- **TASK TO CARRY OUT**:
Extract only the lines running from the top of the entries to the line that holds "- **Complete Todo". Include that line and omit the pictures.

───── INFORMATION SHOWN ─────

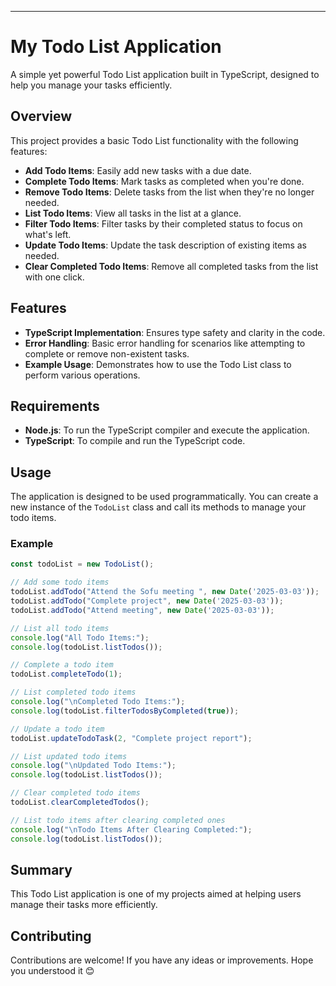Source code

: 
---

# My Todo List Application

A simple yet powerful Todo List application built in TypeScript, designed to help you manage your tasks efficiently.

## Overview

This project provides a basic Todo List functionality with the following features:

- **Add Todo Items**: Easily add new tasks with a due date.
- **Complete Todo Items**: Mark tasks as completed when you're done.
- **Remove Todo Items**: Delete tasks from the list when they're no longer needed.
- **List Todo Items**: View all tasks in the list at a glance.
- **Filter Todo Items**: Filter tasks by their completed status to focus on what's left.
- **Update Todo Items**: Update the task description of existing items as needed.
- **Clear Completed Todo Items**: Remove all completed tasks from the list with one click.

## Features

- **TypeScript Implementation**: Ensures type safety and clarity in the code.
- **Error Handling**: Basic error handling for scenarios like attempting to complete or remove non-existent tasks.
- **Example Usage**: Demonstrates how to use the Todo List class to perform various operations.

## Requirements

- **Node.js**: To run the TypeScript compiler and execute the application.
- **TypeScript**: To compile and run the TypeScript code.


## Usage

The application is designed to be used programmatically. You can create a new instance of the `TodoList` class and call its methods to manage your todo items.

### Example

```typescript
const todoList = new TodoList();

// Add some todo items
todoList.addTodo("Attend the Sofu meeting ", new Date('2025-03-03'));
todoList.addTodo("Complete project", new Date('2025-03-03'));
todoList.addTodo("Attend meeting", new Date('2025-03-03'));

// List all todo items
console.log("All Todo Items:");
console.log(todoList.listTodos());

// Complete a todo item
todoList.completeTodo(1);

// List completed todo items
console.log("\nCompleted Todo Items:");
console.log(todoList.filterTodosByCompleted(true));

// Update a todo item
todoList.updateTodoTask(2, "Complete project report");

// List updated todo items
console.log("\nUpdated Todo Items:");
console.log(todoList.listTodos());

// Clear completed todo items
todoList.clearCompletedTodos();

// List todo items after clearing completed ones
console.log("\nTodo Items After Clearing Completed:");
console.log(todoList.listTodos());
```

## Summary
 This Todo List application is one of my projects aimed at helping users manage their tasks more efficiently.

## Contributing

Contributions are welcome! If you have any ideas or improvements. Hope you understood it 😊
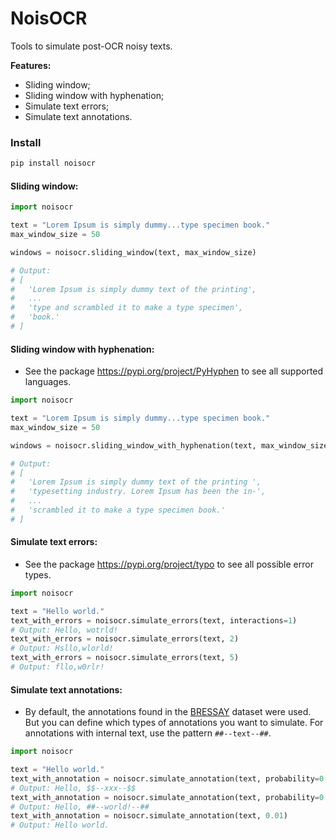# NoisOCR

Tools to simulate post-OCR noisy texts.

**Features:**
- Sliding window;
- Sliding window with hyphenation;
- Simulate text errors;
- Simulate text annotations.


### Install
```sh
pip install noisocr
```

#### Sliding window:
```py
import noisocr

text = "Lorem Ipsum is simply dummy...type specimen book."
max_window_size = 50

windows = noisocr.sliding_window(text, max_window_size)

# Output:
# [
#   'Lorem Ipsum is simply dummy text of the printing', 
#   ...
#   'type and scrambled it to make a type specimen', 
#   'book.'
# ]
```

#### Sliding window with hyphenation:
* See the package https://pypi.org/project/PyHyphen to see all supported languages.

```py
import noisocr

text = "Lorem Ipsum is simply dummy...type specimen book."
max_window_size = 50

windows = noisocr.sliding_window_with_hyphenation(text, max_window_size, 'en_US')

# Output:
# [
#   'Lorem Ipsum is simply dummy text of the printing ',        
#   'typesetting industry. Lorem Ipsum has been the in-', 
#   ...
#   'scrambled it to make a type specimen book.'
# ]
```

#### Simulate text errors:
* See the package https://pypi.org/project/typo to see all possible error types.

```py
import noisocr

text = "Hello world."
text_with_errors = noisocr.simulate_errors(text, interactions=1)
# Output: Hello, wotrld!
text_with_errors = noisocr.simulate_errors(text, 2)
# Output: Hsllo,wlorld!
text_with_errors = noisocr.simulate_errors(text, 5)
# Output: fllo,w0rlr!
```

#### Simulate text annotations:
* By default, the annotations found in the [BRESSAY](https://icdar2024.ecomp.poli.br/dataset) dataset were used. But you can define which types of annotations you want to simulate. For annotations with internal text, use the pattern `##--text--##`.

```py
import noisocr

text = "Hello world."
text_with_annotation = noisocr.simulate_annotation(text, probability=0.5)
# Output: Hello, $$--xxx--$$
text_with_annotation = noisocr.simulate_annotation(text, probability=0.5)
# Output: Hello, ##--world!--##
text_with_annotation = noisocr.simulate_annotation(text, 0.01)
# Output: Hello world.
```
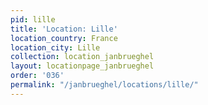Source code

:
 ```yaml
---
pid: lille
title: 'Location: Lille'
location_country: France
location_city: Lille
collection: location_janbrueghel
layout: locationpage_janbrueghel
order: '036'
permalink: "/janbrueghel/locations/lille/"
---
```

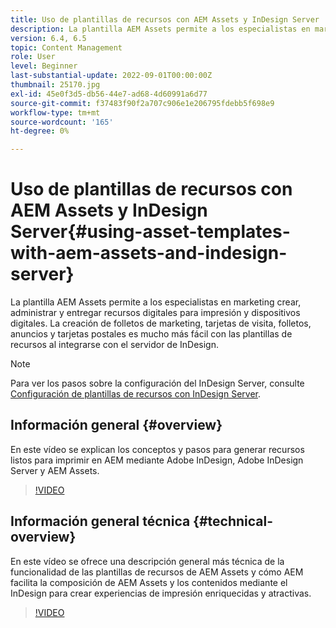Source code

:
 ```yaml
---
title: Uso de plantillas de recursos con AEM Assets y InDesign Server
description: La plantilla AEM Assets permite a los especialistas en marketing crear, administrar y entregar recursos digitales para impresión y dispositivos digitales. La creación de folletos de marketing, tarjetas de visita, folletos, anuncios y tarjetas postales es mucho más fácil con las plantillas de recursos al integrarse con el servidor de InDesign.
version: 6.4, 6.5
topic: Content Management
role: User
level: Beginner
last-substantial-update: 2022-09-01T00:00:00Z
thumbnail: 25170.jpg
exl-id: 45e0f3d5-db56-44e7-ad68-4d60991a6d77
source-git-commit: f37483f90f2a707c906e1e206795fdebb5f698e9
workflow-type: tm+mt
source-wordcount: '165'
ht-degree: 0%

---
```


# Uso de plantillas de recursos con AEM Assets y InDesign Server{#using-asset-templates-with-aem-assets-and-indesign-server}

La plantilla AEM Assets permite a los especialistas en marketing crear, administrar y entregar recursos digitales para impresión y dispositivos digitales. La creación de folletos de marketing, tarjetas de visita, folletos, anuncios y tarjetas postales es mucho más fácil con las plantillas de recursos al integrarse con el servidor de InDesign.

>[!NOTE]
>
>Para ver los pasos sobre la configuración del InDesign Server, consulte [Configuración de plantillas de recursos con InDesign Server](asset-templates-technical-video-setup.md).

## Información general {#overview}

En este vídeo se explican los conceptos y pasos para generar recursos listos para imprimir en AEM mediante Adobe InDesign, Adobe InDesign Server y AEM Assets.

>[!VIDEO](https://video.tv.adobe.com/v/25170?quality=12&learn=on)

## Información general técnica {#technical-overview}

En este vídeo se ofrece una descripción general más técnica de la funcionalidad de las plantillas de recursos de AEM Assets y cómo AEM facilita la composición de AEM Assets y los contenidos mediante el InDesign para crear experiencias de impresión enriquecidas y atractivas.

>[!VIDEO](https://video.tv.adobe.com/v/17071/?quality=9&learn=on)
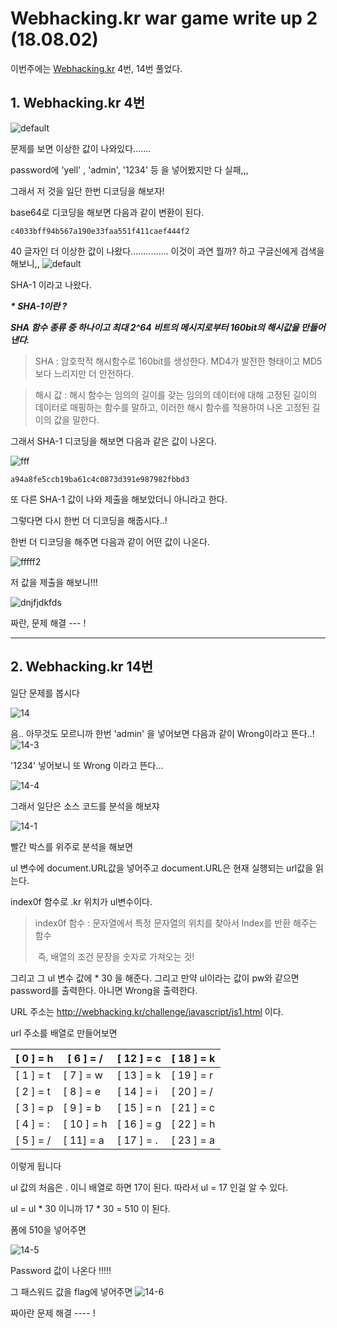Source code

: # Webhacking.kr war game write up 2 (18.08.02) #

이번주에는  [Webhacking.kr](http://webhacking.kr) 4번, 14번  풀었다.



## 1. Webhacking.kr 4번 ##
![default](https://user-images.githubusercontent.com/40850499/43526486-5022ac2c-95df-11e8-81d7-123d8e47f2e2.PNG)


 문제를 보면 이상한 값이 나와있다....... 

password에 'yell' , 'admin', '1234' 등 을 넣어봤지만 다 실패,,, 

그래서 저 것을 일단 한번 디코딩을 해보자! 

base64로 디코딩을 해보면 다음과 같이 변환이 된다.

```
c4033bff94b567a190e33faa551f411caef444f2
```

40 글자인 더 이상한 값이 나왔다............... 이것이 과연 뭘까? 하고 구글신에게 검색을 해보니,,
![default](https://user-images.githubusercontent.com/40850499/43526515-633c002e-95df-11e8-9843-15b6984de98c.PNG)


SHA-1 이라고 나왔다.



___* SHA-1이란 ?___

___SHA 함수 종류 중 하나이고 최대  2^64 비트의 메시지로부터 160bit의 해시값을 만들어 낸다.___

> SHA : 암호학적 해시함수로 160bit를 생성한다. MD4가 발전한 형태이고 MD5보다 느리지만 더 안전하다.

> 해시 값 :  해시 함수는 임의의 길이를 갖는 임의의 데이터에 대해 고정된 길이의 데이터로 매핑하는 함수를 말하고, 이러한 해시 함수를 적용하여 나온 고정된 길이의 값을 말한다.



그래서 SHA-1 디코딩을 해보면 다음과 같은 값이 나온다.

![fff](https://user-images.githubusercontent.com/40850499/43526525-69c0a4e0-95df-11e8-9c99-154c4f7b6b17.PNG)

```
a94a8fe5ccb19ba61c4c0873d391e987982fbbd3
```

또 다른 SHA-1 값이 나와 제출을 해보았더니 아니라고 한다.  

그렇다면 다시 한번 더 디코딩을 해줍시다..!

한번 더 디코딩을 해주면 다음과 같이 어떤 값이 나온다. 

![fffff2](https://user-images.githubusercontent.com/40850499/43526532-72088a14-95df-11e8-9a7d-fb0870170f04.PNG)


저 값을 제출을 해보니!!!


![dnjfjdkfds](https://user-images.githubusercontent.com/40850499/43526576-894804ac-95df-11e8-8a2f-51a034ab1ceb.PNG)


짜란, 문제 해결 --- !

 

------



## 2. Webhacking.kr 14번 

일단 문제를 봅시다

![14](https://user-images.githubusercontent.com/40850499/43526590-912ea69e-95df-11e8-9bde-5063c94b833c.PNG)


음.. 아무것도 모르니까 한번 'admin' 을 넣어보면 다음과 같이 Wrong이라고 뜬다..!
![14-3](https://user-images.githubusercontent.com/40850499/43526608-9aad3f28-95df-11e8-913c-7953f34ba003.PNG)


'1234' 넣어보니 또 Wrong 이라고 뜬다...

![14-4](https://user-images.githubusercontent.com/40850499/43526620-a69a97a4-95df-11e8-8189-3039e729b58e.PNG)




그래서 일단은 소스 코드를 분석을 해보쟈

![14-1](https://user-images.githubusercontent.com/40850499/43526731-df4f2218-95df-11e8-86e8-f57248bb97c7.PNG)


빨간 박스를 위주로 분석을 해보면 

ul 변수에 document.URL값을 넣어주고 document.URL은 현재 실행되는 url값을 읽는다.

index0f 함수로 .kr 위치가 ul변수이다.

> index0f 함수 :  문자열에서 특정 문자열의 위치를 찾아서 lndex를 반환 해주는 함수 
>
> ​                           즉, 배열의 조건 문장을 숫자로 가져오는 것!

그리고 그 ul 변수 값에 * 30 을 해준다. 그리고 만약 ul이라는 값이 pw와 같으면 password를 출력한다. 아니면 Wrong을 출력한다.

URL 주소는 http://webhacking.kr/challenge/javascript/js1.html 이다.

url 주소를 배열로 만들어보면

| [ 0 ] = h | [ 6 ] = /  | [ 12 ] = c | [ 18 ] = k |
| --------- | ---------- | ---------- | ---------- |
| [ 1 ] = t | [ 7 ] = w  | [ 13 ] = k | [ 19 ] = r |
| [ 2 ] = t | [ 8 ] = e  | [ 14 ] = i | [ 20 ] = / |
| [ 3 ] = p | [ 9 ] = b  | [ 15 ] = n | [ 21 ] = c |
| [ 4 ] = : | [ 10 ] = h | [ 16 ] = g | [ 22 ] = h |
| [ 5 ] = / | [ 11] = a  | [ 17 ] = . | [ 23 ] = a |

이렇게 됩니다 

ul 값의 처음은 . 이니 배열로 하면 17이 된다.  따라서 ul = 17 인걸 알 수 있다. 

ul = ul * 30 이니까 17 * 30 = 510 이 된다. 

폼에 510을 넣어주면

![14-5](https://user-images.githubusercontent.com/40850499/43526756-ebd4e162-95df-11e8-9e0f-8b78ab071a26.PNG)


Password 값이 나온다 !!!!! 

그 패스워드 값을 flag에 넣어주면 
![14-6](https://user-images.githubusercontent.com/40850499/43526780-f853c0d4-95df-11e8-998c-fc554b2e4ff5.PNG)



짜아란 문제 해결 ---- !
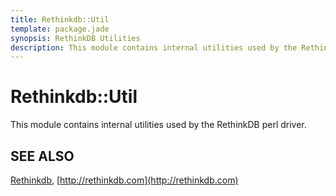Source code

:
 ```yaml
---
title: Rethinkdb::Util
template: package.jade
synopsis: RethinkDB Utilities
description: This module contains internal utilities used by the RethinkDB perl driver.
---
```

# Rethinkdb::Util

This module contains internal utilities used by the RethinkDB perl driver.

## SEE ALSO

[Rethinkdb](/packages/rethinkdb), [http://rethinkdb.com](http://rethinkdb.com)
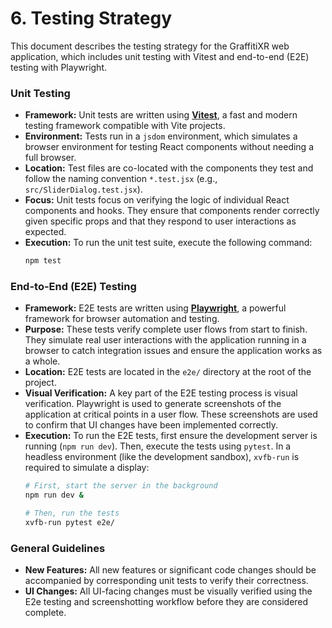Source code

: # 6. Testing Strategy

This document describes the testing strategy for the GraffitiXR web application, which includes unit testing with Vitest and end-to-end (E2E) testing with Playwright.

### **Unit Testing**

-   **Framework:** Unit tests are written using [**Vitest**](https://vitest.dev/), a fast and modern testing framework compatible with Vite projects.
-   **Environment:** Tests run in a `jsdom` environment, which simulates a browser environment for testing React components without needing a full browser.
-   **Location:** Test files are co-located with the components they test and follow the naming convention `*.test.jsx` (e.g., `src/SliderDialog.test.jsx`).
-   **Focus:** Unit tests focus on verifying the logic of individual React components and hooks. They ensure that components render correctly given specific props and that they respond to user interactions as expected.
-   **Execution:** To run the unit test suite, execute the following command:
    ```bash
    npm test
    ```

### **End-to-End (E2E) Testing**

-   **Framework:** E2E tests are written using [**Playwright**](https://playwright.dev/python/), a powerful framework for browser automation and testing.
-   **Purpose:** These tests verify complete user flows from start to finish. They simulate real user interactions with the application running in a browser to catch integration issues and ensure the application works as a whole.
-   **Location:** E2E tests are located in the `e2e/` directory at the root of the project.
-   **Visual Verification:** A key part of the E2E testing process is visual verification. Playwright is used to generate screenshots of the application at critical points in a user flow. These screenshots are used to confirm that UI changes have been implemented correctly.
-   **Execution:** To run the E2E tests, first ensure the development server is running (`npm run dev`). Then, execute the tests using `pytest`. In a headless environment (like the development sandbox), `xvfb-run` is required to simulate a display:
    ```bash
    # First, start the server in the background
    npm run dev &

    # Then, run the tests
    xvfb-run pytest e2e/
    ```

### **General Guidelines**

-   **New Features:** All new features or significant code changes should be accompanied by corresponding unit tests to verify their correctness.
-   **UI Changes:** All UI-facing changes must be visually verified using the E2e testing and screenshotting workflow before they are considered complete.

─────

- **OUTPUT FOR THIS TASK**:
Source code

: 
---

# My Todo List Application

A simple yet powerful Todo List application built in TypeScript, designed to help you manage your tasks efficiently.

## Overview

This project provides a basic Todo List functionality with the following features:

- **Add Todo Items**: Easily add new tasks with a due date.
- **Complete Todo Items**: Mark tasks as completed when you're done.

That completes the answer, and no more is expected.